WORK INSTRUCTIONS
Could you give every record again, exactly as it reads?

Stored data entries
━━━━

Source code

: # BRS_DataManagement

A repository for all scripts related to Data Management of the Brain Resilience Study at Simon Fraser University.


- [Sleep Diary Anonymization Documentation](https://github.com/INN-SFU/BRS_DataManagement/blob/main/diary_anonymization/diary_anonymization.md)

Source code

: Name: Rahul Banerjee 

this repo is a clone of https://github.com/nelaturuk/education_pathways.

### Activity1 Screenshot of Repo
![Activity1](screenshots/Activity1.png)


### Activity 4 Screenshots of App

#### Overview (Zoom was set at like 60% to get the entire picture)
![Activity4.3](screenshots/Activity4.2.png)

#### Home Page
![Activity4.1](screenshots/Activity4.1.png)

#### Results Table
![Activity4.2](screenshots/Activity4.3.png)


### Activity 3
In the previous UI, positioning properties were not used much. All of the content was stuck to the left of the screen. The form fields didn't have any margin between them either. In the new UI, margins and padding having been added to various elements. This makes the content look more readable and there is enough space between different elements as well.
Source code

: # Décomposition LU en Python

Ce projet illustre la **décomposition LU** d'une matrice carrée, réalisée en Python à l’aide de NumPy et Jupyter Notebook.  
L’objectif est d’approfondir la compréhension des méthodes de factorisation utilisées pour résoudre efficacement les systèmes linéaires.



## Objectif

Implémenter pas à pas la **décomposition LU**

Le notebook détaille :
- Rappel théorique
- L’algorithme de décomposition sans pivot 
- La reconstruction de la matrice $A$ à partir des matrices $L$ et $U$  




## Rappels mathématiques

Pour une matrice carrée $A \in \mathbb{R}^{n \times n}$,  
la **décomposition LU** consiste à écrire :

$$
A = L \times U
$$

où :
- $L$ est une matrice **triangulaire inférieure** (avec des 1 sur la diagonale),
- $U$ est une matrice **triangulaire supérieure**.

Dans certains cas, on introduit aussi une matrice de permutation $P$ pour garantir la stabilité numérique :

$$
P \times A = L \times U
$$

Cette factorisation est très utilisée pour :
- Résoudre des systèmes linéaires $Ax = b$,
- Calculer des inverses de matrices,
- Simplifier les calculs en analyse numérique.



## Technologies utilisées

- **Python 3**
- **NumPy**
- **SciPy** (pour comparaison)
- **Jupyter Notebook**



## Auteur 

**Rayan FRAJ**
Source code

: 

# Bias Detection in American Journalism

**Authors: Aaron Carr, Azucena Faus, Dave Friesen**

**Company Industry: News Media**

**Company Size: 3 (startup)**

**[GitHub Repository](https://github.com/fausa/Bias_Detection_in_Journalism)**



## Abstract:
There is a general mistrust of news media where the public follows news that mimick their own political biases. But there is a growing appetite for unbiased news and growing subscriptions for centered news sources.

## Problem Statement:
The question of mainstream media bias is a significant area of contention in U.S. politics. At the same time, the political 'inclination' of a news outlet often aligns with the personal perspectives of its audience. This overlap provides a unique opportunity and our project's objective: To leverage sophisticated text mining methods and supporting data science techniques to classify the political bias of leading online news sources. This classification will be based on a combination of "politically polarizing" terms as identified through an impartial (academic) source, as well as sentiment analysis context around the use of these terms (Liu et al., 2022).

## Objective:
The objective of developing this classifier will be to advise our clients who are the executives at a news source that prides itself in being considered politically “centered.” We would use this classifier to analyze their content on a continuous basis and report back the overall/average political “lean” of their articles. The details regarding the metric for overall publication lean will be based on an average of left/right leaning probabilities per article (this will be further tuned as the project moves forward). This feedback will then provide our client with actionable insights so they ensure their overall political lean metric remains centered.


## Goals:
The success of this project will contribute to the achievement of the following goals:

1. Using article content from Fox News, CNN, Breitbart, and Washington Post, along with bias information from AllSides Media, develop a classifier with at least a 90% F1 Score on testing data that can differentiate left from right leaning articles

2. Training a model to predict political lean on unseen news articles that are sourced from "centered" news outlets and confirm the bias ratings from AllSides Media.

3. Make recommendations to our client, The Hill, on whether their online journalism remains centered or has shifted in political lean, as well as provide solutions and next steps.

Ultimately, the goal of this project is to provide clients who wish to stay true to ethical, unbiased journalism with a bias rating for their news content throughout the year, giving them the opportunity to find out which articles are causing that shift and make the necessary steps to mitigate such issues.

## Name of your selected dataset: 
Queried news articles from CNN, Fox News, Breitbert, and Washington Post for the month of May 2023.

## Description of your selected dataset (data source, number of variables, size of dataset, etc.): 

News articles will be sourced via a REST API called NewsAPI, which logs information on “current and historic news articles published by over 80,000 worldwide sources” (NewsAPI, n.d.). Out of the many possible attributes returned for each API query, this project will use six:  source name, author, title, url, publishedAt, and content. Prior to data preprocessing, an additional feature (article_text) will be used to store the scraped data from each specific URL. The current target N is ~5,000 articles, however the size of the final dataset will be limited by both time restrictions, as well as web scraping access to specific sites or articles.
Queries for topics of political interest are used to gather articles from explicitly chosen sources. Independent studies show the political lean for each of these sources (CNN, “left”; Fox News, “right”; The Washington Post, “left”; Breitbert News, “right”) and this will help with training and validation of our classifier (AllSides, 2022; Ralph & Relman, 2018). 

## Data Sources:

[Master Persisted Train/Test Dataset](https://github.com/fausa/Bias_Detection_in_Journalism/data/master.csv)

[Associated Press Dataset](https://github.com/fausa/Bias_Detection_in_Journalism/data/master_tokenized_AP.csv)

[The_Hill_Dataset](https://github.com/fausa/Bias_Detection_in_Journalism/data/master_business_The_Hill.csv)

━━━━

ANSWER TO THIS PROBLEM
Source code

: # BRS_DataManagement

A repository for all scripts related to Data Management of the Brain Resilience Study at Simon Fraser University.


- [Sleep Diary Anonymization Documentation](https://github.com/INN-SFU/BRS_DataManagement/blob/main/diary_anonymization/diary_anonymization.md)

Source code

: Name: Rahul Banerjee 

this repo is a clone of https://github.com/nelaturuk/education_pathways.

### Activity1 Screenshot of Repo
![Activity1](screenshots/Activity1.png)


### Activity 4 Screenshots of App

#### Overview (Zoom was set at like 60% to get the entire picture)
![Activity4.3](screenshots/Activity4.2.png)

#### Home Page
![Activity4.1](screenshots/Activity4.1.png)

#### Results Table
![Activity4.2](screenshots/Activity4.3.png)


### Activity 3
In the previous UI, positioning properties were not used much. All of the content was stuck to the left of the screen. The form fields didn't have any margin between them either. In the new UI, margins and padding having been added to various elements. This makes the content look more readable and there is enough space between different elements as well.
Source code

: # Décomposition LU en Python

Ce projet illustre la **décomposition LU** d'une matrice carrée, réalisée en Python à l’aide de NumPy et Jupyter Notebook.  
L’objectif est d’approfondir la compréhension des méthodes de factorisation utilisées pour résoudre efficacement les systèmes linéaires.



## Objectif

Implémenter pas à pas la **décomposition LU**

Le notebook détaille :
- Rappel théorique
- L’algorithme de décomposition sans pivot 
- La reconstruction de la matrice $A$ à partir des matrices $L$ et $U$  




## Rappels mathématiques

Pour une matrice carrée $A \in \mathbb{R}^{n \times n}$,  
la **décomposition LU** consiste à écrire :

$$
A = L \times U
$$

où :
- $L$ est une matrice **triangulaire inférieure** (avec des 1 sur la diagonale),
- $U$ est une matrice **triangulaire supérieure**.

Dans certains cas, on introduit aussi une matrice de permutation $P$ pour garantir la stabilité numérique :

$$
P \times A = L \times U
$$

Cette factorisation est très utilisée pour :
- Résoudre des systèmes linéaires $Ax = b$,
- Calculer des inverses de matrices,
- Simplifier les calculs en analyse numérique.



## Technologies utilisées

- **Python 3**
- **NumPy**
- **SciPy** (pour comparaison)
- **Jupyter Notebook**



## Auteur 

**Rayan FRAJ**
Source code

: 

# Bias Detection in American Journalism

**Authors: Aaron Carr, Azucena Faus, Dave Friesen**

**Company Industry: News Media**

**Company Size: 3 (startup)**

**[GitHub Repository](https://github.com/fausa/Bias_Detection_in_Journalism)**



## Abstract:
There is a general mistrust of news media where the public follows news that mimick their own political biases. But there is a growing appetite for unbiased news and growing subscriptions for centered news sources.

## Problem Statement:
The question of mainstream media bias is a significant area of contention in U.S. politics. At the same time, the political 'inclination' of a news outlet often aligns with the personal perspectives of its audience. This overlap provides a unique opportunity and our project's objective: To leverage sophisticated text mining methods and supporting data science techniques to classify the political bias of leading online news sources. This classification will be based on a combination of "politically polarizing" terms as identified through an impartial (academic) source, as well as sentiment analysis context around the use of these terms (Liu et al., 2022).

## Objective:
The objective of developing this classifier will be to advise our clients who are the executives at a news source that prides itself in being considered politically “centered.” We would use this classifier to analyze their content on a continuous basis and report back the overall/average political “lean” of their articles. The details regarding the metric for overall publication lean will be based on an average of left/right leaning probabilities per article (this will be further tuned as the project moves forward). This feedback will then provide our client with actionable insights so they ensure their overall political lean metric remains centered.


## Goals:
The success of this project will contribute to the achievement of the following goals:

1. Using article content from Fox News, CNN, Breitbart, and Washington Post, along with bias information from AllSides Media, develop a classifier with at least a 90% F1 Score on testing data that can differentiate left from right leaning articles

2. Training a model to predict political lean on unseen news articles that are sourced from "centered" news outlets and confirm the bias ratings from AllSides Media.

3. Make recommendations to our client, The Hill, on whether their online journalism remains centered or has shifted in political lean, as well as provide solutions and next steps.

Ultimately, the goal of this project is to provide clients who wish to stay true to ethical, unbiased journalism with a bias rating for their news content throughout the year, giving them the opportunity to find out which articles are causing that shift and make the necessary steps to mitigate such issues.

## Name of your selected dataset: 
Queried news articles from CNN, Fox News, Breitbert, and Washington Post for the month of May 2023.

## Description of your selected dataset (data source, number of variables, size of dataset, etc.): 

News articles will be sourced via a REST API called NewsAPI, which logs information on “current and historic news articles published by over 80,000 worldwide sources” (NewsAPI, n.d.). Out of the many possible attributes returned for each API query, this project will use six:  source name, author, title, url, publishedAt, and content. Prior to data preprocessing, an additional feature (article_text) will be used to store the scraped data from each specific URL. The current target N is ~5,000 articles, however the size of the final dataset will be limited by both time restrictions, as well as web scraping access to specific sites or articles.
Queries for topics of political interest are used to gather articles from explicitly chosen sources. Independent studies show the political lean for each of these sources (CNN, “left”; Fox News, “right”; The Washington Post, “left”; Breitbert News, “right”) and this will help with training and validation of our classifier (AllSides, 2022; Ralph & Relman, 2018). 

## Data Sources:

[Master Persisted Train/Test Dataset](https://github.com/fausa/Bias_Detection_in_Journalism/data/master.csv)

[Associated Press Dataset](https://github.com/fausa/Bias_Detection_in_Journalism/data/master_tokenized_AP.csv)

[The_Hill_Dataset](https://github.com/fausa/Bias_Detection_in_Journalism/data/master_business_The_Hill.csv)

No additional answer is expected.